Why doesn't my 2010 focus allow me gun it when it starts slipping in snow? It makes it impossible to get out of even a tiny bit of snow. My civic never got stuck because I could always just gun it, but my focus never gets above 2k rpm
There's nothing wrong with the vehicle, from what you've described. It sounds like it's doing exactly what it's supposed to.
I'm not sure you understand how to get out of a slide (or snow), which admittedly isn't particularly uncommon. "Gunning it" won't help, because your wheels are more likely to spin, which just tends to dig you deeper into the snow. Rather, your Focus is forcing upon you good habits, by not risking a red-line and by keeping your revs low. Traction control is probably what's holding it back, since it doesn't want you to spin, but I would not suggest switching that off until you're comfortable escaping snow with it on.
To get out of snow, you want to be careful of torque. You want RPMs low, and you want as little wheel spin as possible. It's good to "shift" up into higher gears, like D1 or D2, or if you have a manual override, head to second or third gear. Those will reduce spin and push you out more comfortably.
If you've gotten out of snow in the past with brute force (and I'm not disputing that it's possible), it's been mostly luck. You can also sometimes dig away enough snow that you hit the ground, which is where you actually get traction (assuming it's not lined with ice). But that won't apply in deeper snow or where there is ice, so I wouldn't suggest making a habit of it.
It is quite possible that the traction control is limiting the engine power. The control module is monitoring the wheel rpm, vehicle movement and the engine rpm. If it detects wheel speed beyond the set parameters it slows the engine speed until traction is achieved. You may see a flashing light on the dash. Typically it is a triangle with an "S" shaped symbol. I am not sure about all the Focus models but most traction control can bedisabled by pressing the light.
Ford have from time to time have controlled engine revs in instances like you describe. Doing so protects the CVT transmission from damage. For a while they also controlled the engine speed from idle whilst stationary, to a max of around 2500-3000rpm, across thier automatics.
This is traction control working, doing what it's supposed to do.
On snow, however, it can be usually best to deactivate it, as most cars can do. It will help when getting out of the snow from stationary (if you have manual gear control, at least), but when on the move and uphill, you actually want to be able to control your wheelspin freely. If the engine cuts power when wheelspinning uphill, you risk losing speed and coming to an unavoidable halt, getting out of which may be difficult.
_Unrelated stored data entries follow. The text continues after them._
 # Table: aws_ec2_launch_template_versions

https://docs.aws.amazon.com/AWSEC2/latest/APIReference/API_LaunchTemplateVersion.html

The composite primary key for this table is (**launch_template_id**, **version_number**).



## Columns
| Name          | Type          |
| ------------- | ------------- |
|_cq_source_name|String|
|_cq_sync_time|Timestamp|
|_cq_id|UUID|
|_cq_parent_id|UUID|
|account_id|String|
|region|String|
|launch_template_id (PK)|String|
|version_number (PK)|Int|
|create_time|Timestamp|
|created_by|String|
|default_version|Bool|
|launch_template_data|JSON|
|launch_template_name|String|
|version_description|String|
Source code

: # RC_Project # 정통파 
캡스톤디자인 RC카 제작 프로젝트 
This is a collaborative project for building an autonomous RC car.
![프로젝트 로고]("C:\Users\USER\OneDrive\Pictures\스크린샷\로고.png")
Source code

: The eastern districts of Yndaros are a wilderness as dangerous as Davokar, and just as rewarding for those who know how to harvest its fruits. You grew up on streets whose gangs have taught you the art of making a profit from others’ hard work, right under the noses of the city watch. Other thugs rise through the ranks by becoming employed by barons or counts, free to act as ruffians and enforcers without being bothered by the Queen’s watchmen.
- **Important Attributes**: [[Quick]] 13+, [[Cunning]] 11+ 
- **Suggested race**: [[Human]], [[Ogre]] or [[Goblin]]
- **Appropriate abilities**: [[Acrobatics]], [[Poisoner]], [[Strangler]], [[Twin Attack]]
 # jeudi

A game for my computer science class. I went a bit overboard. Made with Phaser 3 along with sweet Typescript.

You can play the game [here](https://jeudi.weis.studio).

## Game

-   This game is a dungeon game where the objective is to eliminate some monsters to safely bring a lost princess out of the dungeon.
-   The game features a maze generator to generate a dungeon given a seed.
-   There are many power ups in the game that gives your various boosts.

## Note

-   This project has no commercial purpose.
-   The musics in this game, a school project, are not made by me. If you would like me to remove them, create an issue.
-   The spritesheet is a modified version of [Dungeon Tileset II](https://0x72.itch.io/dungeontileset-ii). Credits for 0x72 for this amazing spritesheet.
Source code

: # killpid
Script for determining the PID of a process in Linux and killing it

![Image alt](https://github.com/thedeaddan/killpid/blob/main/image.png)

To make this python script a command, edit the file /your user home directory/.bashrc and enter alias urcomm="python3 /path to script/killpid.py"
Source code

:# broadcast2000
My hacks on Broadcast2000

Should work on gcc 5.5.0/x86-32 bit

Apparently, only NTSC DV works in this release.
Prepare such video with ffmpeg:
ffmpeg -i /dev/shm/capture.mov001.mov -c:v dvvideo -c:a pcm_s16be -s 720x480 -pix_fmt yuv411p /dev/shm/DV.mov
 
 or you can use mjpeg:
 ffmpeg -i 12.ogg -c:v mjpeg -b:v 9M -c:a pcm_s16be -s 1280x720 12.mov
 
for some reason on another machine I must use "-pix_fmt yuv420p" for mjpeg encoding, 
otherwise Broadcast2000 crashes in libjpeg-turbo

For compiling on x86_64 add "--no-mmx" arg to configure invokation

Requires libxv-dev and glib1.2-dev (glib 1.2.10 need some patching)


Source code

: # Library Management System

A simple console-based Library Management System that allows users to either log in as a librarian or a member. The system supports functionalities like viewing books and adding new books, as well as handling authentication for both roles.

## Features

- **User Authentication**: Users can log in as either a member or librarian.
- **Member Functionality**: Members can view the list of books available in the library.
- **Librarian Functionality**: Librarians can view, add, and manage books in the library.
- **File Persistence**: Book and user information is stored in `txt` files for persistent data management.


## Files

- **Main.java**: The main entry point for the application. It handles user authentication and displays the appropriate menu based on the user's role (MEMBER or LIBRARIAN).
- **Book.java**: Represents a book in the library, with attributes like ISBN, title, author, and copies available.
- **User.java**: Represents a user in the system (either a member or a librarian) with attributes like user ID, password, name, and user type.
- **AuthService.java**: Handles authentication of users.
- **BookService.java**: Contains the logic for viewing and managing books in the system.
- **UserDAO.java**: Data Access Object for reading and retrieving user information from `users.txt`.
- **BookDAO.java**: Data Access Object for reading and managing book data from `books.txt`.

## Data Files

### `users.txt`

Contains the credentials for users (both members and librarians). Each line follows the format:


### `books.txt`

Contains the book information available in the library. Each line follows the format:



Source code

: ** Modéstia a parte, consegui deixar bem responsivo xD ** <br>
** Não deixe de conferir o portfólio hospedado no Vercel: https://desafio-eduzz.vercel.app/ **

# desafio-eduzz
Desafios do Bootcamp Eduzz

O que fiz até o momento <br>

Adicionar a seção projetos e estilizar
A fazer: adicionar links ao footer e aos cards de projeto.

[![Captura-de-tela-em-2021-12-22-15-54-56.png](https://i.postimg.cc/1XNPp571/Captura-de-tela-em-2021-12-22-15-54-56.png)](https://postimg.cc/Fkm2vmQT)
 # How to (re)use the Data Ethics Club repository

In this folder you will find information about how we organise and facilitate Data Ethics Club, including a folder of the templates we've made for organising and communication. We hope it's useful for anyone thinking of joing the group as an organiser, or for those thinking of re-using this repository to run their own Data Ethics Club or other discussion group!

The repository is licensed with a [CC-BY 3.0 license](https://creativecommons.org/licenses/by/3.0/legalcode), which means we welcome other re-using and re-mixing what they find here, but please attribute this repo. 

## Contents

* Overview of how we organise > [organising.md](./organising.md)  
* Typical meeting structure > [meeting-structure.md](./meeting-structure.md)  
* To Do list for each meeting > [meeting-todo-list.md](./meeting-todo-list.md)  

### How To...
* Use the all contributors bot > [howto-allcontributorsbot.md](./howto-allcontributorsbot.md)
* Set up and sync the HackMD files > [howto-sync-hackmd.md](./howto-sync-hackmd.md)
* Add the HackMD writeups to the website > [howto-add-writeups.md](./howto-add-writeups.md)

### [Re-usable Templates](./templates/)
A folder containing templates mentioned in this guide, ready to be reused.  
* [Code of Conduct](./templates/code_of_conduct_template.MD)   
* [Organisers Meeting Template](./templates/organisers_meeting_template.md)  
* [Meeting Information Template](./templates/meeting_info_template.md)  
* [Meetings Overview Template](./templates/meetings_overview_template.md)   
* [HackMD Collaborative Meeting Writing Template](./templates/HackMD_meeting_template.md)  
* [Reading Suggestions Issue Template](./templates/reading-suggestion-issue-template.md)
A great part of the ability of driving in the snow, particularly uphill, consists on being able to keep a steady speed while at the same time steering the car in the right direction. Most 4x2 Traction Control and ESP systems are yet nowhere near a good driver when it comes to this, so disabling them on the snow will help if you know how to drive on snow.
As a sidenote: on snow, there is nothing you can possibly do if you are not equipped with good winter tyres. Most people still fail to see that.